Nachgedacht – Gedanken und Andachten

Ostern ohne Karfreitag
In wenigen Tagen werden wir Ostern feiern. Es wird geplant – vielleicht nicht so, wie für die Weihnachtsfeiertage –, aber auch hier soll es an nichts fehlen. Verständlich. Denn auch diese Feiertage sollen so werden, dass wir nachher sagen können: „Das waren schöne Feiertage!“ Ostern – und wenn dann noch die Sonne scheint, vielleicht sogar die Natur ein wenig erwacht – was will „man“ mehr?
Allzu verständlich, diese Wünsche, und daran ist überhaupt nichts auszusetzen, wirklich nicht. Und so werden wir auch die Wünsche vor Ostern hören und vielleicht sagen: „Noch ein schönes Osterfest!“ Oder: „Frohe Osterfeiertage!“
Ja, das wünschen wir uns vermutlich alle. Sehr verständlich und diejenigen, die jetzt das „aber“ hören, muss ich enttäuschen. Wirklich verständlich und ganz ohne den „moralisch, christlichen“ Zeigefinger.
Worauf wir bei allen unseren Wünschen für ein „schönes Osterfest“ dennoch achten sollten, ist, dass Ostern etwas vorausgeht. Ostern löst die Spannung auf, die sich zwei Tage vorher aufgebaut hat, damals vor Jerusalem, auf dem Hinrichtungshügel, genannt Golgatha.

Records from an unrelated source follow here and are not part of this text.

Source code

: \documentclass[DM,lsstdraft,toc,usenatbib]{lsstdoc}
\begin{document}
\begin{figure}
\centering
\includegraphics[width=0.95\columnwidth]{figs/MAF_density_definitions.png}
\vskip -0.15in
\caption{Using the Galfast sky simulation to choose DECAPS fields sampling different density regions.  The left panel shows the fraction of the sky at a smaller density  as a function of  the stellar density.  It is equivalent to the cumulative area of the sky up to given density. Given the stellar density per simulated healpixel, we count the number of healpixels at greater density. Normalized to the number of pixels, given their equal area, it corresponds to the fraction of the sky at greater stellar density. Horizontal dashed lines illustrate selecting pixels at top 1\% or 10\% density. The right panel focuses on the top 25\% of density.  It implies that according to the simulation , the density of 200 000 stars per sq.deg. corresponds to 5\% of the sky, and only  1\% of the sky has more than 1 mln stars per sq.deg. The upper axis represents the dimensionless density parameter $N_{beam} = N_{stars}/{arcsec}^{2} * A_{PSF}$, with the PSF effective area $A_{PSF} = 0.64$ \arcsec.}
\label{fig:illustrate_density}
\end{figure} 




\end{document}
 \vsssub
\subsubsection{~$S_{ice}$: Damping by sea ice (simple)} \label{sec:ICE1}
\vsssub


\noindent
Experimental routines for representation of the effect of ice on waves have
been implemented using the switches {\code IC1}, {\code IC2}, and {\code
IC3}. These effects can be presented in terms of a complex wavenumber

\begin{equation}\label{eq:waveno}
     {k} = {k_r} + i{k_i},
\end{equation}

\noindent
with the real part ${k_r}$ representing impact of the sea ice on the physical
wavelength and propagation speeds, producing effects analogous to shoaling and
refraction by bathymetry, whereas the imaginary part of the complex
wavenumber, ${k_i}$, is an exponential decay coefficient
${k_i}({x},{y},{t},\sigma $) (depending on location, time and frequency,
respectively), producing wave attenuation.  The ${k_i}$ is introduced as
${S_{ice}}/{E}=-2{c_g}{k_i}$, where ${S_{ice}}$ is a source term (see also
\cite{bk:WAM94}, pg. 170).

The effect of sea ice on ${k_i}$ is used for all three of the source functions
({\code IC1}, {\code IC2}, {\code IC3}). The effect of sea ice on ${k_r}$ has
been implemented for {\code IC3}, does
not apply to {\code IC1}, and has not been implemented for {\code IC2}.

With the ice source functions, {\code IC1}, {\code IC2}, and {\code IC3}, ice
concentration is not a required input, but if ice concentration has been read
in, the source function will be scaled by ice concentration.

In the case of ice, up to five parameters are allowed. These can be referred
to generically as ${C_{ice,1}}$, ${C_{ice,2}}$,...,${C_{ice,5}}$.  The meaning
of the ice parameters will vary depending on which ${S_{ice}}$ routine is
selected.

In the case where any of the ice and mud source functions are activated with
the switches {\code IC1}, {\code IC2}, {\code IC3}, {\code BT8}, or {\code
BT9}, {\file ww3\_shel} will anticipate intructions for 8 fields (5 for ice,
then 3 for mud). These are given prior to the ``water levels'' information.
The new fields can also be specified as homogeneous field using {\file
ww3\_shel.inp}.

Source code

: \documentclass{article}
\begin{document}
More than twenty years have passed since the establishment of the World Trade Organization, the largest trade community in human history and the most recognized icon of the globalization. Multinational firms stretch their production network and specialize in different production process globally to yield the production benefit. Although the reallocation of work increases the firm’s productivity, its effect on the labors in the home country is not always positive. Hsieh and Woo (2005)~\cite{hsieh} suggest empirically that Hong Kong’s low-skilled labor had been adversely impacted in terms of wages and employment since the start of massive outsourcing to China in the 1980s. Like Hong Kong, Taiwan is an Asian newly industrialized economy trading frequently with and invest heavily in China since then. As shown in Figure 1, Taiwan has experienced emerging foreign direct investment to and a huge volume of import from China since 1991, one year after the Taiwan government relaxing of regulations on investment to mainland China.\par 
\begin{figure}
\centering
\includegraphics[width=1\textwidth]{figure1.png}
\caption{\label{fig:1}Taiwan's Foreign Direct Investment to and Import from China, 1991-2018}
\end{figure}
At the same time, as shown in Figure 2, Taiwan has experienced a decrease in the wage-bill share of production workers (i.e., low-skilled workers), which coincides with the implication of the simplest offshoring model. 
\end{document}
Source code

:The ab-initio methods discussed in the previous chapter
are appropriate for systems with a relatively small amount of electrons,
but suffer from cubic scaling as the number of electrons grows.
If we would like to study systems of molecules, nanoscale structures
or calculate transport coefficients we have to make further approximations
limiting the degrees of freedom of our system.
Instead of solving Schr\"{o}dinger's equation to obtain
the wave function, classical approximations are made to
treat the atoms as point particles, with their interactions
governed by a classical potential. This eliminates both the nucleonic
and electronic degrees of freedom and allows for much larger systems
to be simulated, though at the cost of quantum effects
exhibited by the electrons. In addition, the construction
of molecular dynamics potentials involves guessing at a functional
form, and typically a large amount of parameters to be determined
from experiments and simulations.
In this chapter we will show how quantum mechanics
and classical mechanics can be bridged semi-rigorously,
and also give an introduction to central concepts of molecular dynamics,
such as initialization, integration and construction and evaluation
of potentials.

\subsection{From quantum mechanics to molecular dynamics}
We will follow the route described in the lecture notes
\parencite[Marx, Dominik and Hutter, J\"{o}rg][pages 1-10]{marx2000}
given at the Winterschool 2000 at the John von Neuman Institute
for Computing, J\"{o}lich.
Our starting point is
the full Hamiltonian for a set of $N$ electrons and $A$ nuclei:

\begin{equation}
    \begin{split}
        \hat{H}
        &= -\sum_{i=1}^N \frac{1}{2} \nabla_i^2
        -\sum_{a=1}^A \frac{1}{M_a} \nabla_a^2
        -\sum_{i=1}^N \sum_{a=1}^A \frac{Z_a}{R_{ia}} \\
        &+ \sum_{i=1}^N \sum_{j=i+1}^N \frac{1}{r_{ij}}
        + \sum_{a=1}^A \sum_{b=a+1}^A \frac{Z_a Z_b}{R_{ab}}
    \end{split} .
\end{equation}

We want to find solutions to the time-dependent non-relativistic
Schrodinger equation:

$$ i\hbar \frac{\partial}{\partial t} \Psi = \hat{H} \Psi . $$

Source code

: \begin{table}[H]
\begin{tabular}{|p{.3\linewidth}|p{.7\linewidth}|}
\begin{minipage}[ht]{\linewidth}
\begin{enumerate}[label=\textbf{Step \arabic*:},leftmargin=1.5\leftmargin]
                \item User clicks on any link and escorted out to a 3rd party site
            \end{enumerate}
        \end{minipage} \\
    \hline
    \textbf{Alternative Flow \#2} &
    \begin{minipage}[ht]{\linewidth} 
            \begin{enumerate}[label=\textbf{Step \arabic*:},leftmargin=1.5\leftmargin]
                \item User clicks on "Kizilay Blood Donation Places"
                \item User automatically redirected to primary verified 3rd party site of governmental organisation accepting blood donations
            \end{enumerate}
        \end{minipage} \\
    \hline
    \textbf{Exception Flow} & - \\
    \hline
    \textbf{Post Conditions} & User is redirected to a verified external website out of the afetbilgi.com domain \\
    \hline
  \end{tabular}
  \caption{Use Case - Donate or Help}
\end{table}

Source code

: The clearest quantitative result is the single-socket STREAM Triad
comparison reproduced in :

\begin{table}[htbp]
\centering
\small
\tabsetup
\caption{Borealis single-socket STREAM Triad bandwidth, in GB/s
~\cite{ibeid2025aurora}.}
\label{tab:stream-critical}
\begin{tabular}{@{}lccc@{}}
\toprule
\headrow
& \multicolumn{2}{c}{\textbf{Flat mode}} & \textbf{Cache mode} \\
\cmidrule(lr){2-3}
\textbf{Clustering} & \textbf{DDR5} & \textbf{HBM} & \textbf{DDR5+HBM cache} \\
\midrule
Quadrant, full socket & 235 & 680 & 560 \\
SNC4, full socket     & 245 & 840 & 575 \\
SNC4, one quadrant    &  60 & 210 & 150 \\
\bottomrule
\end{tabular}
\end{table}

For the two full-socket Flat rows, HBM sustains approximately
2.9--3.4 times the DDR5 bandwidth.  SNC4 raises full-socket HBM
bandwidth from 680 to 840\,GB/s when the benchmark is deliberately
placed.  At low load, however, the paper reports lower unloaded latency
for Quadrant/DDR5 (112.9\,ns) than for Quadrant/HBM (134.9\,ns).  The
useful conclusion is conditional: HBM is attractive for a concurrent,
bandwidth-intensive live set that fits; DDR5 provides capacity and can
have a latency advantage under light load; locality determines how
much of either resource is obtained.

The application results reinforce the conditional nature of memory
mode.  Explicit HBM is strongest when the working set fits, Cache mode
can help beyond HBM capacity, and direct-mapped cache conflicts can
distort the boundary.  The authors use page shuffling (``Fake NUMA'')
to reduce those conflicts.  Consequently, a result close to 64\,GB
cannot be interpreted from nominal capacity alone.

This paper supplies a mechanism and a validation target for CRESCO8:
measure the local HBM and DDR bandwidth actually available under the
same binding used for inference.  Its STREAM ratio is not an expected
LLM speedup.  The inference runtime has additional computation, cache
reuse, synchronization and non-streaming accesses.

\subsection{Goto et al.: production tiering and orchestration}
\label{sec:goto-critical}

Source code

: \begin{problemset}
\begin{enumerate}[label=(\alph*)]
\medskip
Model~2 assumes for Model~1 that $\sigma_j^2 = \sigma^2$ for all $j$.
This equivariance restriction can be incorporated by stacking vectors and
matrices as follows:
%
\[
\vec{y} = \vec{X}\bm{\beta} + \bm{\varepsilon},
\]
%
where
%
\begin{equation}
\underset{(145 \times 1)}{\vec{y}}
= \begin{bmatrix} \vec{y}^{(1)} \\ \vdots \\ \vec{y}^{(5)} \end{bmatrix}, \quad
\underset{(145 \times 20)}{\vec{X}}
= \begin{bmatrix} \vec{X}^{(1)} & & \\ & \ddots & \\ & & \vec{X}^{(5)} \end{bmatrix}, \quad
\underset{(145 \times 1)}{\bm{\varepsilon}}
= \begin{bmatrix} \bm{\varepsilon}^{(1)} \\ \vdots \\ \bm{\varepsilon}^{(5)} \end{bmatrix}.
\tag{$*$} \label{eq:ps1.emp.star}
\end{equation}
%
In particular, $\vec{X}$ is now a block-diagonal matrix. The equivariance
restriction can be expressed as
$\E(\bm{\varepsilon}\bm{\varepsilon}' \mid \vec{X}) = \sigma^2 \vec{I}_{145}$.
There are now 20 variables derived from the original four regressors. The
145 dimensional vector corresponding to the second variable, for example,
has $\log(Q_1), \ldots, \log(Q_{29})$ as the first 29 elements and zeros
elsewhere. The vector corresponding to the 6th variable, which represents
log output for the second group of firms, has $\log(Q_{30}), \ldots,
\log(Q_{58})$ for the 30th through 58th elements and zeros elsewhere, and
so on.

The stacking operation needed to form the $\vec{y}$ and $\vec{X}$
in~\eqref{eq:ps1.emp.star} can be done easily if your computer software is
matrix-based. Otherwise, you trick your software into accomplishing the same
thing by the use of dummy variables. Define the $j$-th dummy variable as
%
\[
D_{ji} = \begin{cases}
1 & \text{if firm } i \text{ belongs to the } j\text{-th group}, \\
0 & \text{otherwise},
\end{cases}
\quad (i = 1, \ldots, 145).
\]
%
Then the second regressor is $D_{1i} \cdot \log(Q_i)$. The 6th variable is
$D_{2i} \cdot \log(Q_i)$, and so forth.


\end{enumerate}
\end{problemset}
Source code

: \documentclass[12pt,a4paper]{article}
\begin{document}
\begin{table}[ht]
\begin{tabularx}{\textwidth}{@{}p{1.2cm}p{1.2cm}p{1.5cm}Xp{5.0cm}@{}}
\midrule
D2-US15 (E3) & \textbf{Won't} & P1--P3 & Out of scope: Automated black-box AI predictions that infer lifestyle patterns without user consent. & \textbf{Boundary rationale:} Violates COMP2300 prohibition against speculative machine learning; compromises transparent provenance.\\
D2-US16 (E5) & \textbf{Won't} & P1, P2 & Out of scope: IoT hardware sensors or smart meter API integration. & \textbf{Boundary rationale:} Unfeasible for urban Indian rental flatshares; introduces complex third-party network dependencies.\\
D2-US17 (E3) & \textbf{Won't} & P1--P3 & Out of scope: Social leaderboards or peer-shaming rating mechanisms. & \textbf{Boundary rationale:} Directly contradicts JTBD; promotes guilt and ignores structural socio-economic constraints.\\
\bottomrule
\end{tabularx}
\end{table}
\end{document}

Die Spannung, wie es denn nun weitergehen würde. Denn augenscheinlich war Jesus gescheitert – und mit ihm alles, was er vorher gesagt und getan hatte. Sie hatten ihn „mundtot“ gemacht. Was viele damals mit ihm verbanden, starb mit Jesus an diesem Tag vor Jerusalem.
Der Name Golgatha war untrennbar verbunden mit Leiden, Grausamkeit, Unbarmherzigkeit und letztlich elendigem Sterben unter den unbarmherzigen und manchmal auch schaulustigen Blicken anderer.
Interessanterweise kommt dieser Tag in den Wünschen der Osterwoche kaum oder vielleicht auch gar nicht vor. Keiner wünscht dem anderen einen „gesegneten Karfreitag“ oder „besinnliche Passionstage“ (also Leidenstage). Unser Blick geht schon auf Ostern und übergeht oft den Freitag, der etwas völlig anderes verkörpert.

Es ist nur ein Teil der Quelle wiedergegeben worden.